Eventually, he entered the theatre, and more people arrived for the returns queue, so I had to stand at the front of the line. About an hour before the show a ticket opened up, and I was faced with a conundrum: take the ticket, which offered only a side-view and wouldn’t allow me to see the English subtitles, or wait and hope another ticket became available. I decided to wait, and ten-minutes before the show began (after I was getting extremely worried that I had let my opportunity to see the production pass me by) another single ticket, with a full view, was returned.

I took it immediately, and entered the theatre with great excitement, taking my seat in a middle row roughly opposite stage-centre. I was surprised to see two free seats to my right, when there was a huge line of people waiting for a ticket who couldn’t get in. However, seconds before the piece began, two people came to fill those seats: Peter Brook and a female companion! So, I had the rather bizarre experience of watching the play while myself being watched by Brook, who was clearly enjoying my enjoyment - I was once told that watching me watch a play can be better than the play itself! Of course, I kept sneaking a look to my right to see if I could catch any sense of how he was receiving his work, but he was somewhat sphinx-like and displayed little in his face.

At the end of the performance he got up to take the stage for his interview, and as he passed me I was able to exclaim (perhaps somewhat over-familiarly) “Thank you, Peter!” In a way that I improbably hoped would express my admiration for all his work over the decades. He did not respond.

The interview was fascinating. He spoke about simplicity in the theatre not being something to aim at, but the result of the recognition that some things are better ‘left to themselves and with space around them’. He expressed his feeling that ‘theatre is about human beings. And there’s nothing more interesting than a human being revealing itself.’ He used an analogy for his process of ‘elimination’, saying ‘instead of a colourful glass, try a clear one: we want to see the water!’ He stressed that playmakers should, instead of trying to start with nothing, overdo and then decide what they want to keep – thus ‘distilling’ the work.

Of extreme interest, particularly as relates to the focus of this blog, was his contention that “there is good, very good, bad and abominable acting. Objectively.” And that the quality of a performance (and, by extension, a work) should be judged relative to the effect it attempts to produce and its success in producing that effect.

He described the rehearsal process as ‘working from a hunch…feeling that certain activities are worth doing’, and he suggested that, as the rehearsals progress, the hunch becomes collective, and form appears. When asked ‘What happens if the piece isn’t going anywhere?’ he responded reassuringly with “That is the basis of the process. It happens all the time.”

He also had some fascinating insights into Chekhov, and a take on Russian theatre-history I hadn’t heard before. If people are interested I could go into it in more detail in a note. For now, I think the above is enough to describe this remarkable encounter – one I feel very privileged to have experienced.
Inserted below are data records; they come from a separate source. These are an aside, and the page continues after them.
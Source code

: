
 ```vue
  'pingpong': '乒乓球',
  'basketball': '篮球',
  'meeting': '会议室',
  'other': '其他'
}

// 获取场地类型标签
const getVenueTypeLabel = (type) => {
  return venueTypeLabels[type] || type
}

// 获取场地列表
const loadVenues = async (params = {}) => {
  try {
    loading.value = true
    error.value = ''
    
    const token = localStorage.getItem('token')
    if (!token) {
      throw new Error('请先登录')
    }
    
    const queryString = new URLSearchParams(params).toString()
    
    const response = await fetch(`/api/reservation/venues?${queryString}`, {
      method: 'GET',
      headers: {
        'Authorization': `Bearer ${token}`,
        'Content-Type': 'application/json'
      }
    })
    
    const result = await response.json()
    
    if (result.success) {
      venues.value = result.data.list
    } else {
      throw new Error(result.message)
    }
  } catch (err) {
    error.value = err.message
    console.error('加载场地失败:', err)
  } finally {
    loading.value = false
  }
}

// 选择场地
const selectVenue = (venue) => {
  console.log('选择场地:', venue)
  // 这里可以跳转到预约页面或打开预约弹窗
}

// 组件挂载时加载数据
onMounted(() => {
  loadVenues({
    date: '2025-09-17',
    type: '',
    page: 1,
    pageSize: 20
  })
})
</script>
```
Varekai, Royal Albert Hall, 01.08

I saw Cirque du Soleil’s ‘Varekai’ earlier in January (their visits to London have become something of an annual pilgrimage for me), and one scene sticks in my mind and seems worthy of further attention.

In contrast to many of the other acts of the evening, this was very simple: just a single male singer wearing a somewhat absurd blue tuxedo and ‘singing’ Jacques Brel’s ‘Ne Me Quitte Pas’ under a spotlight. Slowly as he sings the spotlight shifts to his right, and the singer moves to remain inside it, until walking into a piece of the scenery. The spotlight continues, and he hurries to catch it up. When it seems he has regained his position in the spot, it continues to move, capturing his outstretched arm, then only his hand crooked in an emotional plea to his unseen love.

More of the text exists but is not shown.